(Raw data begins)
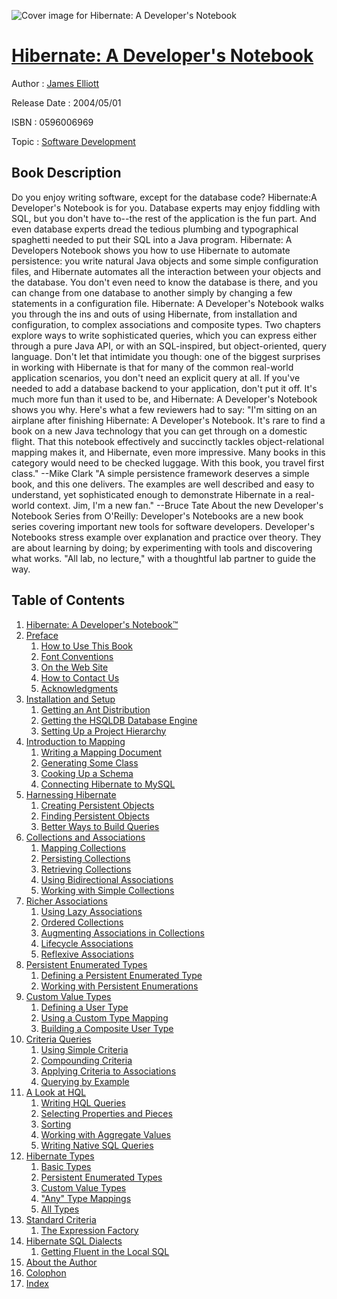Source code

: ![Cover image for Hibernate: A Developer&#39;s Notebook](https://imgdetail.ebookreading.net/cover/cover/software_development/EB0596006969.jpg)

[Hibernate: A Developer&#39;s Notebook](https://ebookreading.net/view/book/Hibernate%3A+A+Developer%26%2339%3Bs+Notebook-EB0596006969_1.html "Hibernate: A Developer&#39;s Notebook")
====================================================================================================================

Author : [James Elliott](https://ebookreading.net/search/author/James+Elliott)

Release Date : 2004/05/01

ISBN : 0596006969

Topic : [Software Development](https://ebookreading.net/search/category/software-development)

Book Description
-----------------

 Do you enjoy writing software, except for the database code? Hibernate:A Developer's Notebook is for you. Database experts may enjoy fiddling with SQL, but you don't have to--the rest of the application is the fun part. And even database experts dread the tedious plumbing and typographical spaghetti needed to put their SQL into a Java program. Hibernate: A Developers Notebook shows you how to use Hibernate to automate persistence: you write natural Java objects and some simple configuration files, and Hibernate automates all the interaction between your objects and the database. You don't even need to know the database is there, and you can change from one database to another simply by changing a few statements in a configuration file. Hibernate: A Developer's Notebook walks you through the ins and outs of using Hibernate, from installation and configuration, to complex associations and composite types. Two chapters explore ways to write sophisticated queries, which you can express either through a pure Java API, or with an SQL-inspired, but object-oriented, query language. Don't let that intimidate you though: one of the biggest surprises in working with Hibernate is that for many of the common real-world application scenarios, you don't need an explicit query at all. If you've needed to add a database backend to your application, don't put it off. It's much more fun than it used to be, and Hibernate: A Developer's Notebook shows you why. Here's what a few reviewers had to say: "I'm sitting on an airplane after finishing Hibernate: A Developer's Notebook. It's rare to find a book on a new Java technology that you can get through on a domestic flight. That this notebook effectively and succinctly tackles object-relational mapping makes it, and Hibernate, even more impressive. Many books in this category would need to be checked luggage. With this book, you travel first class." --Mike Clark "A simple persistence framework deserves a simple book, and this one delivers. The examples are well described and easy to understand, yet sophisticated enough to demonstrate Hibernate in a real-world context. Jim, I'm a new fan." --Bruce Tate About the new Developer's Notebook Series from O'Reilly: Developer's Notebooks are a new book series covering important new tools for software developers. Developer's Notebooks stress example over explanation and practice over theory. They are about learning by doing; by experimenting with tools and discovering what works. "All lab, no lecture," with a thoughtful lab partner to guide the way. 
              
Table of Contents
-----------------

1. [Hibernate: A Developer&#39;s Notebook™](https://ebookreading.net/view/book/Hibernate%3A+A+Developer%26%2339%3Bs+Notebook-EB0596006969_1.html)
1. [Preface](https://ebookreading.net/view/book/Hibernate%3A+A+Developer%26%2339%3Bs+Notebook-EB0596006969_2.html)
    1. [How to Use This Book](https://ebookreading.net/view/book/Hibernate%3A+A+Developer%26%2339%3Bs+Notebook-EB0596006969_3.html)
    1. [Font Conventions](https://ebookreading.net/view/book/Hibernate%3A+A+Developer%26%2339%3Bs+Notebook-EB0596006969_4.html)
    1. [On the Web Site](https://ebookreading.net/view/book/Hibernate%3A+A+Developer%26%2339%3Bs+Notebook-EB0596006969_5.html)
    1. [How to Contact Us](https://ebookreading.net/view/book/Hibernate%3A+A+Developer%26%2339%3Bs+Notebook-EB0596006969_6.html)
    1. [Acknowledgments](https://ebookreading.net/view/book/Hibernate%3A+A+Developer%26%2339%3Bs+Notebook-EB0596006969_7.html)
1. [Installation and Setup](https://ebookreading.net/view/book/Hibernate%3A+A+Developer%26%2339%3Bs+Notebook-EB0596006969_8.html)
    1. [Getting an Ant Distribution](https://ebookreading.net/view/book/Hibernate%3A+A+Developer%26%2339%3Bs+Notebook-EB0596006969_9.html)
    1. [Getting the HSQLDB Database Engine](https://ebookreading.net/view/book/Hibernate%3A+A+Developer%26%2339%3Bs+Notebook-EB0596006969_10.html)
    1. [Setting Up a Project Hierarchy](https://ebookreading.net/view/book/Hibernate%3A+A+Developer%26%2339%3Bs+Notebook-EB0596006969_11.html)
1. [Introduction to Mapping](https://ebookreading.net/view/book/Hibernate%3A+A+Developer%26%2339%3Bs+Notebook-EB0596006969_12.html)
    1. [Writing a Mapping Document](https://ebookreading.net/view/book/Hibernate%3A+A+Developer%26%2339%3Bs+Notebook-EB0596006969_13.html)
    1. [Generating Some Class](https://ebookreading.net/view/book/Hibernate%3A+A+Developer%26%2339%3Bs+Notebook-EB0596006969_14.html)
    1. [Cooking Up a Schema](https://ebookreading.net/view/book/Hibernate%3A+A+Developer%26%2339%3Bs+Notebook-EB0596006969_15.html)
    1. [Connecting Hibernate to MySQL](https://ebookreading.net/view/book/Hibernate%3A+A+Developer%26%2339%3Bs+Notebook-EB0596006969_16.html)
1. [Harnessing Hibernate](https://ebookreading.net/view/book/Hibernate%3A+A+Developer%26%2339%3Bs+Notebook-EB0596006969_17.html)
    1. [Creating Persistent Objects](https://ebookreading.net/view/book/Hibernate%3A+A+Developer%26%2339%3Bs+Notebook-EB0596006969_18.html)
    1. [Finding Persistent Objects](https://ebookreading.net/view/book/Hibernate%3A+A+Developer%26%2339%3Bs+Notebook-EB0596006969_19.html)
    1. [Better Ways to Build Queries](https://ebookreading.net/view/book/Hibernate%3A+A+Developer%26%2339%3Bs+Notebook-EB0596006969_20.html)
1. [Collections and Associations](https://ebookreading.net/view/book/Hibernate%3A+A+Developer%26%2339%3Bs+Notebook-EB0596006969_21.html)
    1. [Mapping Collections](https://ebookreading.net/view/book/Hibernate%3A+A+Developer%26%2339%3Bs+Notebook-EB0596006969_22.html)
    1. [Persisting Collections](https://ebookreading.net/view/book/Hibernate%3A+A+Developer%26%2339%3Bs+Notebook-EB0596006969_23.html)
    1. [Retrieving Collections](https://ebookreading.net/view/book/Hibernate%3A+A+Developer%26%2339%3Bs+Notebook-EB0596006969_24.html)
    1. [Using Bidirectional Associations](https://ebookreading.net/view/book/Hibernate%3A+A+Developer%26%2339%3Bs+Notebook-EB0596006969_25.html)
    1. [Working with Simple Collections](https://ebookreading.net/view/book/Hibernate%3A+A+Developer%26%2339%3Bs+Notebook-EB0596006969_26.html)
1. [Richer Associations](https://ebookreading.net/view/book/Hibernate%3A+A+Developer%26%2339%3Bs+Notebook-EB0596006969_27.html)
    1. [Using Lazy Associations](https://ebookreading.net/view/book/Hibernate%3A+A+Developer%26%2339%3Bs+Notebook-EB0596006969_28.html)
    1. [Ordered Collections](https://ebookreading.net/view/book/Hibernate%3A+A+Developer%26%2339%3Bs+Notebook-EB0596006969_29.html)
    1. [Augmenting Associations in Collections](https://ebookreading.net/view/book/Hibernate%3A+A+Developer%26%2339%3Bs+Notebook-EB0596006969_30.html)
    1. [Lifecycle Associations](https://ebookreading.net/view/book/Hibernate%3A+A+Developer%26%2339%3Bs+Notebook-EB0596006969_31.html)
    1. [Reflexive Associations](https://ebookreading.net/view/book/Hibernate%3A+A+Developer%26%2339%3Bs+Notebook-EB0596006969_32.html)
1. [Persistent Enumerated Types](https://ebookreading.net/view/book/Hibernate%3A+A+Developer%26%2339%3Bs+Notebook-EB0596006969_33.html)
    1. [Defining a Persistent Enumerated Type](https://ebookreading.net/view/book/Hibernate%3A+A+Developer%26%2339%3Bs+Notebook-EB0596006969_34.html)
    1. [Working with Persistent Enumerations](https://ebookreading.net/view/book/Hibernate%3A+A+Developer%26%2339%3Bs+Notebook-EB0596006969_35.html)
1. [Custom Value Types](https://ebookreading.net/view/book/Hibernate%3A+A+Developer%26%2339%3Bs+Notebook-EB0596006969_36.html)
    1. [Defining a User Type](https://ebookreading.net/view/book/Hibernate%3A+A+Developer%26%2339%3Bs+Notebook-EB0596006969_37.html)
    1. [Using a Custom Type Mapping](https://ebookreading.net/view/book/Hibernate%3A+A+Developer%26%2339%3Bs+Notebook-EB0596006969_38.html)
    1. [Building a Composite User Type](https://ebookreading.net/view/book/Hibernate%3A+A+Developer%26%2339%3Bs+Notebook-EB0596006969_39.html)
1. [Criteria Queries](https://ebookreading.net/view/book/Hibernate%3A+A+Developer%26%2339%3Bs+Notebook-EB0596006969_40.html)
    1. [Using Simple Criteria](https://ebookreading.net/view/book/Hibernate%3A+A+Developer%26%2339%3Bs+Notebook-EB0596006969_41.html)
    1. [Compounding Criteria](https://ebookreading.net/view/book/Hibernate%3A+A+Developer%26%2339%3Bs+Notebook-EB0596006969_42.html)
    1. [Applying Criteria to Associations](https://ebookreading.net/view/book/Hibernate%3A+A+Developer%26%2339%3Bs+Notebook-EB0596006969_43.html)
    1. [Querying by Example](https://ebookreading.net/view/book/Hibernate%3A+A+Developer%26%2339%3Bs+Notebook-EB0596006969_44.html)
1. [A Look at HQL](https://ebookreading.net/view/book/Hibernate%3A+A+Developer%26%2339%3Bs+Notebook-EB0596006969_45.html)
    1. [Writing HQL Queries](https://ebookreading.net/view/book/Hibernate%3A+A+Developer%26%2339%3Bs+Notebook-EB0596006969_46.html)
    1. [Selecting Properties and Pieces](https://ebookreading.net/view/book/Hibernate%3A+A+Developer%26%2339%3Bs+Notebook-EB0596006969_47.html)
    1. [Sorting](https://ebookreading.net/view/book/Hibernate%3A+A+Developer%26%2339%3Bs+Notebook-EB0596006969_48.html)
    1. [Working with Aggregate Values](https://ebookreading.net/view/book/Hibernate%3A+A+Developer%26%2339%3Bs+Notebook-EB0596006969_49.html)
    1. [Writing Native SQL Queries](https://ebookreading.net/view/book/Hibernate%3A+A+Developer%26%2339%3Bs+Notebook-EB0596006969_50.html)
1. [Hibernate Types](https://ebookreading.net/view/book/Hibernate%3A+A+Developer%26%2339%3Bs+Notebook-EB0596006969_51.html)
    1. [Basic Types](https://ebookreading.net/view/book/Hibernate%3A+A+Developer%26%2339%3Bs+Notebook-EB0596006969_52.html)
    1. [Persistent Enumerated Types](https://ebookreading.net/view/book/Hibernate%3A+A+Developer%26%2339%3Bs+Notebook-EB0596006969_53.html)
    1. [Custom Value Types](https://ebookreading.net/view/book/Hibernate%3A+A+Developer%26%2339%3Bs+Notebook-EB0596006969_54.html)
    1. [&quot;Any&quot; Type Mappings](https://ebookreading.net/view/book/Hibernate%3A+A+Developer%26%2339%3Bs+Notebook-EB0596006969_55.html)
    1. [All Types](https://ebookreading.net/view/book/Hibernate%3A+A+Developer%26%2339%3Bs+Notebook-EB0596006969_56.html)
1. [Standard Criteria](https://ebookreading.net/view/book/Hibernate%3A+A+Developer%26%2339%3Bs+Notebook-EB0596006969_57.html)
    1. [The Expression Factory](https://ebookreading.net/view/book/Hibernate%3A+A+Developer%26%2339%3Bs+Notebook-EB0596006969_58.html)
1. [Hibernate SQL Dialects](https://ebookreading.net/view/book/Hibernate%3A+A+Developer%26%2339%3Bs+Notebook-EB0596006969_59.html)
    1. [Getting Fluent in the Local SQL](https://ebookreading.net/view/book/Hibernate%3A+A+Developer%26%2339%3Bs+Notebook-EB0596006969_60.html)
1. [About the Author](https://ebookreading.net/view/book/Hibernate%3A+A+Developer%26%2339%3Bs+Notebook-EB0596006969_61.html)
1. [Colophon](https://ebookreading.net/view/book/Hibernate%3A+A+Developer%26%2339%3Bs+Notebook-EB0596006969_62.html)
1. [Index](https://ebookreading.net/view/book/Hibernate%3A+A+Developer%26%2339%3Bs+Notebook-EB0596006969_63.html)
(Raw data ends)
Copy every line from the records above that contains the word "User".

    1. [Defining a User Type](https://ebookreading.net/view/book/Hibernate%3A+A+Developer%26%2339%3Bs+Notebook-EB0596006969_37.html)
    1. [Building a Composite User Type](https://ebookreading.net/view/book/Hibernate%3A+A+Developer%26%2339%3Bs+Notebook-EB0596006969_39.html)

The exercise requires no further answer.